Он спрашивал их, он приставал к ним; меня он не замечал. Ну что ж, похороны как похороны – я сделал вид, что все идет как идет, и даже попытался дать совет: я, мол, слышал, что у них на Востоке волосы не обязательно брить бритвой, можно выдергивать,
Они велели мне сесть на землю, вытянув ноги, – спина к спине они посадили со мной умершего; его голова разместилась у меня сзади, на шее, безвольная голова, мягкая и одновременно жесткая.
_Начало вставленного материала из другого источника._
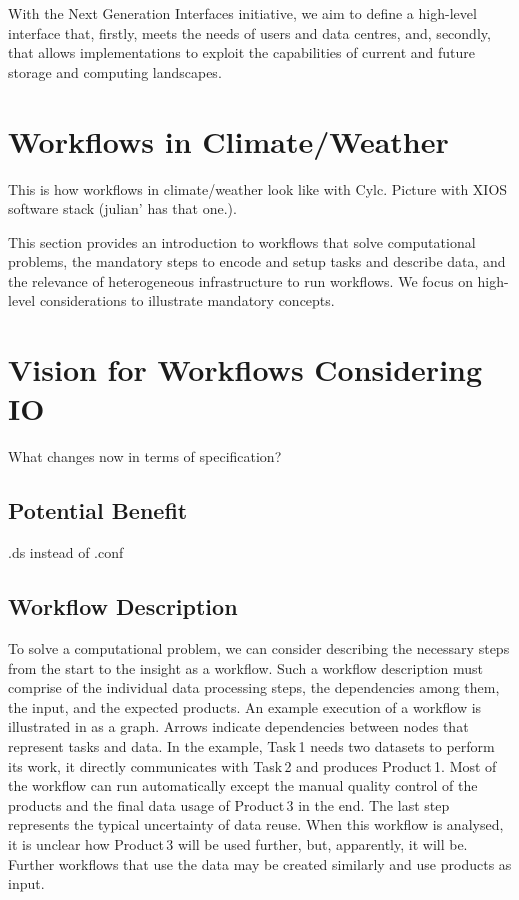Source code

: \documentclass[a4paper]{article}
\begin{document}
{{With the Next Generation Interfaces initiative, we aim to define a high-level interface that, firstly, meets the needs of users and data centres, and, secondly, that allows implementations to exploit the capabilities of current and future storage and computing landscapes.


\section{Workflows in Climate/Weather}

This is how workflows in climate/weather look like with Cylc.
Picture with XIOS software stack (julian' has that one.).

This section provides an introduction to workflows that solve computational problems, the mandatory steps to encode and setup tasks and describe data, and the relevance of heterogeneous infrastructure to run workflows.
We focus on high-level considerations to illustrate mandatory concepts.



\section{Vision for Workflows Considering IO}

What changes now in terms of specification?

\subsection{Potential Benefit}

.ds instead of .conf


\subsection{Workflow Description}

To solve a computational problem, we can consider describing the necessary steps from the start to the insight as a workflow.
Such a workflow description must comprise of the individual data processing steps, the dependencies among them, the input, and the expected products. An example execution of a workflow is illustrated in  as a graph.
Arrows indicate dependencies between nodes that represent tasks and data.
In the example, Task\,1 needs two datasets to perform its work, it directly communicates with Task\,2 and produces Product\,1.
Most of the workflow can run automatically except the manual quality control of the products and the final data usage of Product\,3 in the end.
The last step represents the typical uncertainty of data reuse. When this workflow is analysed, it is unclear how Product\,3 will be used further, but, apparently, it will be.
Further workflows that use the data may be created similarly and use products as input.

}}
\end{document}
Поскольку мы сидели спина к спине, я ничего не видел (я видел только степь), но понимал, что старик будет его в таком сидячем положении брить, – я слышал, как он шуршит помазком в мыльной пене, жалуясь, что воды совсем мало. Потом послышалось, как он скребет по щетине мертвого. И почти тут же я почувствовал холод – холод входил в меня импульсами, он шел от спины мертвого. Если бы не этот холод, сидеть спина к спине мне было бы даже удобно, потому что после долгой дороги я устал и ноги ныли. Но теперь я быстро охлаждался. Волна озноба вошла вдруг в меня в область правой лопатки так сильно, что я затрясся, и старик строго сказал мне, чтобы я не дергался, иначе он порежет щеку мертвого. Теперь он устроил голову мертвого у меня на плече с левой стороны и, вероятно, закинул ему голову кверху, как это делают все парикмахеры, чтобы добраться до шеи и трудных мест подбородка; теперь я чувствовал левым ухом холодное ухо моего напарника. И тут же раздался первый пробный скрежет в этом новом положении.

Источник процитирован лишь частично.